Chapter 1b

The sensation is the most beautiful experience any human being has ever had. It is cosmic, infinitely orgasmic. I almost wish I had done it sooner. Then again, maybe it wouldn't be as good if not tempered with pain. Hell, maybe I should have waited longer. Either way, turns out death isn't the grand finale everybody has it cracked up to be. It's good.

I woke with a headache but an understandable one. It was the kind of pain that you can be glad for, the kind that feels like penance, the justifiable kind. The hole in my head throbbed gleefully. I was in my garage, the big aluminum door still shut, pieces of myself now dried to the wall. There was no car to stain. It was gone.
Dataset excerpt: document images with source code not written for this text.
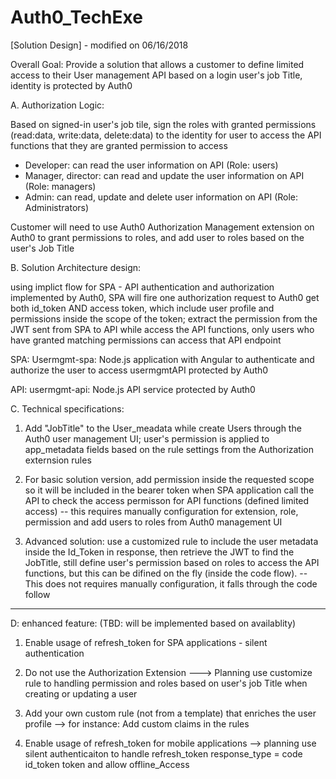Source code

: # Auth0_TechExe

[Solution Design] - modified on 06/16/2018

Overall Goal: Provide a solution that allows a customer to define limited access to their User management API based on a login user's job Title, identity is protected by Auth0

A. Authorization Logic:

Based on signed-in user's job tile, sign the roles with granted permissions (read:data, write:data, delete:data) to the identity for user to access the API functions that they are granted permission to access

 - Developer: can read the user information on API (Role: users)
 - Manager, director:   can read and update the user information on API (Role: managers)
 - Admin:     can read, update and delete user information on API (Role: Administrators)

Customer will need to use Auth0 Authorization Management extension on Auth0 to grant permissions to roles, and add user to roles based on the user's Job Title

B. Solution Architecture design:

using implict flow for SPA - API authentication and authorization implemented by Auth0, SPA will fire one authorization request to Auth0 get both id_token AND access token, which include user profile and permissions inside the scope of the token; extract the permission from the JWT sent from SPA to API while access the API functions, only users who have granted matching permissions can access that API endpoint  

SPA:   Usermgmt-spa:  Node.js application with Angular to authenticate and authorize the user to access usermgmtAPI protected by Auth0 

API:   usermgmt-api:  Node.js API service protected by Auth0

C. Technical specifications:

1. Add "JobTitle" to the User_meadata while create Users through the Auth0 user management UI; user's permission is applied to app_metadata fields based on the rule settings from 
   the Authorization externsion rules

2. For basic solution version, add permission inside the requested scope so it will be included in the bearer token when SPA application call the API to check the access permisson for API functions (defined limited access) -- this requires manually configuration for extension, role, permission and add users to roles from Auth0 management UI

3. Advanced solution: use a customized rule to include the user metadata inside the Id_Token in response, then retrieve the JWT to find the JobTitle, still define user's permission based on roles to access the API functions, but this can be difined on the fly (inside the code flow). -- This does not requires manually configuration, it falls through the code follow


******************************************************

D: enhanced feature: (TBD: will be implemented based on availablity)

1. Enable usage of refresh_token for SPA applications - silent authentication 

2. Do not use the Authorization Extension ---> Planning use customize rule to handling permission and roles based on user's job Title when creating or updating a user 

3. Add your own custom rule (not from a template) that enriches the user profile --> for instance: Add custom claims in the rules

4. Enable usage of refresh_token for mobile applications --> planning use silent authenticaiton to handle refresh_token  response_type = code id_token token and allow offline_Access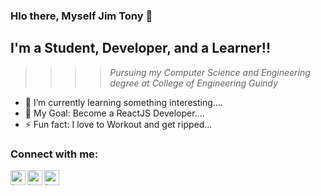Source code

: ### Hlo there, Myself Jim Tony 👋

## I'm a Student, Developer, and a Learner!!
>>>> <i> Pursuing my Computer Science and Engineering degree at College of Engineering Guindy </i>
- 🌱 I’m currently learning something interesting....
- 🥅 My Goal: Become a ReactJS Developer....
- ⚡ Fun fact: I love to Workout and get ripped...


### Connect with me:
[<img align="left" alt="tony | Twitter" width="24px" src="https://cdn.jsdelivr.net/npm/simple-icons@v3/icons/twitter.svg" />][twitter]
[<img align="left" alt="tony | LinkedIn" width="24px" src="https://cdn.jsdelivr.net/npm/simple-icons@v3/icons/linkedin.svg" />][linkedin]
[<img align="left" alt="tony | Instagram" width="24px" src="https://cdn.jsdelivr.net/npm/simple-icons@v3/icons/instagram.svg" />][instagram]

[twitter]: https://twitter.com/JimTony12265954
[linkedin]: https://www.linkedin.com/in/jim-tony-531aa5178/
[instagram]: https://www.instagram.com/urz_tony/
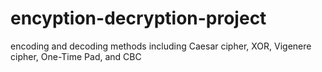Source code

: # encyption-decryption-project
encoding and decoding methods including Caesar cipher, XOR, Vigenere cipher, One-Time Pad, and CBC
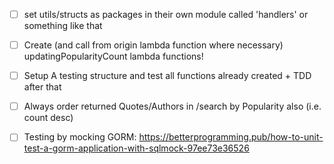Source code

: - [ ] set utils/structs as packages in their own module called 'handlers' or something like that
- [ ] Create (and call from origin lambda function where necessary) updatingPopularityCount lambda functions!
- [ ] Setup A testing structure and test all functions already created + TDD after that


- [ ] Always order returned Quotes/Authors in /search by Popularity also (i.e. count desc)


- [ ] Testing by mocking GORM: https://betterprogramming.pub/how-to-unit-test-a-gorm-application-with-sqlmock-97ee73e36526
The sun was brighter after that but calmer. It illuminated everything without burning my eyes. The streets were barren, save a lone tumbleweed rolling down the street to the South, towards Lenny's Video Shoppe with the old fashioned looking wooden sign advertising paradoxically new technology sales and rentals where kids could go to rent Who Framed Roger Rabbit and adults could go to rent Debbie Does Dallas.

Everything seemed normal, only a little better. I walked across the street, looking both ways for traffic and not seeing a single car, and breathed in the metallic scent of my own demise. The clouds practically waved at me as they passed by. I'd never seen such a beautiful day in my life.
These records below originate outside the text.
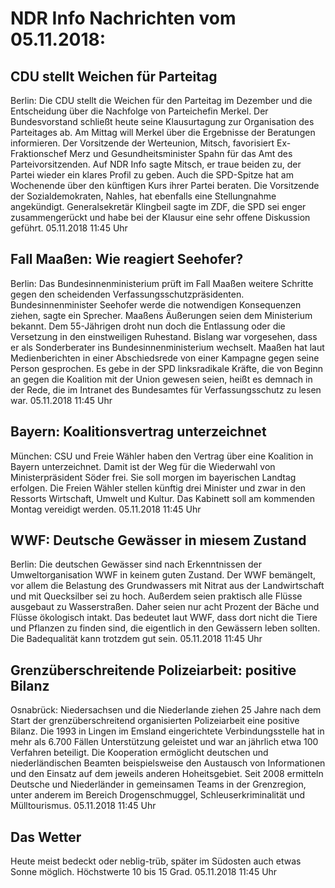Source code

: # NDR Info Nachrichten vom 05.11.2018:


## CDU stellt Weichen für Parteitag
Berlin:	Die CDU stellt die Weichen für den Parteitag im Dezember und die Entscheidung über die Nachfolge von Parteichefin Merkel. Der Bundesvorstand schließt heute seine Klausurtagung zur Organisation des Parteitages ab. Am Mittag will Merkel über die Ergebnisse der Beratungen informieren. Der Vorsitzende der Werteunion, Mitsch, favorisiert Ex-Fraktionschef Merz und Gesundheitsminister Spahn für das Amt des Parteivorsitzenden. Auf NDR Info sagte Mitsch, er traue beiden zu, der Partei wieder ein klares Profil zu geben. Auch die SPD-Spitze hat am Wochenende über den künftigen Kurs ihrer Partei beraten. Die Vorsitzende der Sozialdemokraten, Nahles, hat ebenfalls eine Stellungnahme angekündigt. Generalsekretär Klingbeil sagte im ZDF, die SPD sei enger zusammengerückt und habe bei der Klausur eine sehr offene Diskussion geführt. 05.11.2018 11:45 Uhr 

## Fall Maaßen: Wie reagiert Seehofer?
Berlin: Das Bundesinnenministerium prüft im Fall Maaßen weitere Schritte gegen den scheidenden Verfassungsschutzpräsidenten. Bundesinnenminister Seehofer werde die notwendigen Konsequenzen ziehen, sagte ein Sprecher. Maaßens Äußerungen seien dem Ministerium bekannt. Dem 55-Jährigen droht nun doch die Entlassung oder die Versetzung in den einstweiligen Ruhestand. Bislang war vorgesehen, dass er als Sonderberater ins Bundesinnenministerium wechselt. Maaßen hat laut Medienberichten in einer Abschiedsrede von einer Kampagne gegen seine Person gesprochen. Es gebe in der SPD linksradikale Kräfte, die von Beginn an gegen die Koalition mit der Union gewesen seien, heißt es demnach in der Rede, die im Intranet des Bundesamtes für Verfassungsschutz zu lesen war. 05.11.2018 11:45 Uhr 

## Bayern: Koalitionsvertrag unterzeichnet
München: CSU und Freie Wähler haben den Vertrag über eine Koalition in Bayern unterzeichnet. Damit ist der Weg für die Wiederwahl von Ministerpräsident Söder frei. Sie soll morgen im bayerischen Landtag erfolgen. Die Freien Wähler stellen künftig drei Minister und zwar in den Ressorts Wirtschaft, Umwelt und Kultur. Das Kabinett soll am kommenden Montag vereidigt werden. 05.11.2018 11:45 Uhr 

## WWF: Deutsche Gewässer in miesem Zustand
Berlin: Die deutschen Gewässer sind nach Erkenntnissen der Umweltorganisation WWF in keinem guten Zustand. Der WWF bemängelt, vor allem die Belastung des Grundwassers mit Nitrat aus der Landwirtschaft und mit Quecksilber sei zu hoch. Außerdem seien praktisch alle Flüsse ausgebaut zu Wasserstraßen. Daher seien nur acht Prozent der Bäche und Flüsse ökologisch intakt. Das bedeutet laut WWF, dass dort nicht die Tiere und Pflanzen zu finden sind, die eigentlich in den Gewässern leben sollten. Die Badequalität kann trotzdem gut sein. 05.11.2018 11:45 Uhr 

## Grenzüberschreitende Polizeiarbeit: positive Bilanz
Osnabrück:	Niedersachsen und die Niederlande ziehen 25 Jahre nach dem Start der grenzüberschreitend organisierten Polizeiarbeit eine positive Bilanz. Die 1993 in Lingen im Emsland eingerichtete Verbindungsstelle hat in mehr als 6.700 Fällen Unterstützung geleistet und war an jährlich etwa 100 Verfahren beteiligt. Die Kooperation ermöglicht deutschen und niederländischen Beamten beispielsweise den Austausch von Informationen und den Einsatz auf dem jeweils anderen Hoheitsgebiet. Seit 2008 ermitteln Deutsche und Niederländer in gemeinsamen Teams in der Grenzregion, unter anderem im Bereich Drogenschmuggel, Schleuserkriminalität und Mülltourismus. 05.11.2018 11:45 Uhr 

## Das Wetter
Heute meist bedeckt oder neblig-trüb, später im Südosten auch etwas Sonne möglich. Höchstwerte 10 bis 15 Grad. 05.11.2018 11:45 Uhr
With nothing else to do and no other interruptions to be had, I decided to walk down to the bar. The bar in town was Darren's Drink Hole. It would be more aptly named a shit hole but, you know, one man's feces is another man's beverage. Darren was inside alone when I got there. The bar was otherwise empty except for him, standing there in his black and white penguin suit and fading hair slicked to one side. He was polishing a glass when I came in and said, "Hey, Erwin, what'll you have?"

I said, "Feces."

Darren said, "Well, I'd oblige but that damn health department..."
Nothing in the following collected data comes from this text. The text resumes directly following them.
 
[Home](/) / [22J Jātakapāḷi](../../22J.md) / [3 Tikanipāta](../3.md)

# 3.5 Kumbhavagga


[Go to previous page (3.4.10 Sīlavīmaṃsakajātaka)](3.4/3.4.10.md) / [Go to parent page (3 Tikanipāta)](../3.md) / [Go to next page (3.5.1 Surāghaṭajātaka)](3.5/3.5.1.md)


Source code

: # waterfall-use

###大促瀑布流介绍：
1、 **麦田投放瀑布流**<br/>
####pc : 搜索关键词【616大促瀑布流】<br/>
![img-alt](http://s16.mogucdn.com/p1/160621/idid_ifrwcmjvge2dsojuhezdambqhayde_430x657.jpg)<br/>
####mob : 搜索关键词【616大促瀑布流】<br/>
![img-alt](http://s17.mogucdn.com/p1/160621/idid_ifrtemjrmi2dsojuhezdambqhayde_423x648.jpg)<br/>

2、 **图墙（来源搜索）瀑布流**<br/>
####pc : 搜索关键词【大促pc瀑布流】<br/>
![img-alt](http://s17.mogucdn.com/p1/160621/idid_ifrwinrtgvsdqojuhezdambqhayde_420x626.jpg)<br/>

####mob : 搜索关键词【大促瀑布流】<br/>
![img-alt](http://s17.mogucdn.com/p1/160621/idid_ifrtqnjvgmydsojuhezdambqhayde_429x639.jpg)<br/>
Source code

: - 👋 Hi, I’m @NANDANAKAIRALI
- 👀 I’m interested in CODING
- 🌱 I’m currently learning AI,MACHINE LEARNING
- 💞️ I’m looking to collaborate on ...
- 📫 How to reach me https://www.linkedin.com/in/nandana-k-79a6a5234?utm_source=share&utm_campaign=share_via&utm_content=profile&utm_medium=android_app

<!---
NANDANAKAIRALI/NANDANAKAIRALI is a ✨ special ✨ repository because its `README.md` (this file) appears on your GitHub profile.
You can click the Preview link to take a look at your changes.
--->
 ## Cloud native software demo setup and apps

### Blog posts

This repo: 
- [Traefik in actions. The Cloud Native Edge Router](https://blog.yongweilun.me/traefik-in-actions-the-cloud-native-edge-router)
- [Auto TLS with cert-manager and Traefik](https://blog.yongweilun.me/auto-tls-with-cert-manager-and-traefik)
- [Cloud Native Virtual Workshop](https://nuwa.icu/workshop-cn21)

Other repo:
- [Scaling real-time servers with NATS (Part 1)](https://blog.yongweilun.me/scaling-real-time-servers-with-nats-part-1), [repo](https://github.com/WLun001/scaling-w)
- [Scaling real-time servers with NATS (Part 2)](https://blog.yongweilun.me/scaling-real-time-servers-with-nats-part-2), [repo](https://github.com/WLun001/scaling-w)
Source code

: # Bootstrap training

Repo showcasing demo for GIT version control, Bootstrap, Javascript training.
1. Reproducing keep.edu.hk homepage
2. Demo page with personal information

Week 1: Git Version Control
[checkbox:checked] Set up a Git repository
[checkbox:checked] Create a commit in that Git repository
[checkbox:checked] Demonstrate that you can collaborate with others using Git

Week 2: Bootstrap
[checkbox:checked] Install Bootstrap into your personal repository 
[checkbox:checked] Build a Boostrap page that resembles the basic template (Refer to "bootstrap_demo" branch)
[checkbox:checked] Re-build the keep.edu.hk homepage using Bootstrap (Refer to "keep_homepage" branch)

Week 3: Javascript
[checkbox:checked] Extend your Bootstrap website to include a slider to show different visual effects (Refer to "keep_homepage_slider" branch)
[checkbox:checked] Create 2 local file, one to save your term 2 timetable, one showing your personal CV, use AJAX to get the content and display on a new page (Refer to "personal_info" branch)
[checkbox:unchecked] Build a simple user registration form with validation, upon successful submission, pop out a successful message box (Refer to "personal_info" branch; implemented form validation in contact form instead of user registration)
"No," I said, "Sorry. My mind was somewhere else."

That was true. That happens to me sometimes. I'll get started on a topic, it'll make me think of something else, the pattern goes on and on until finally somebody asks you if you want a drink and you decide the best and most logical option is to answer that you would actually love a tall steamy stein of shit.

I remember once in a high school history class, for instance. The wicked witch teaching us wanted us to make historically accurate and relevant dioramas. I hated the idea at first. I never did end up liking the project and what I finished with was some paper dolls with paper guns, but there were parts I enjoyed. Specifically the posterior parts. We worked on these dioramas during class so that Mrs. Hatford could hover and critique. In front of me Cindy Echidna was bent over her desk working on hers.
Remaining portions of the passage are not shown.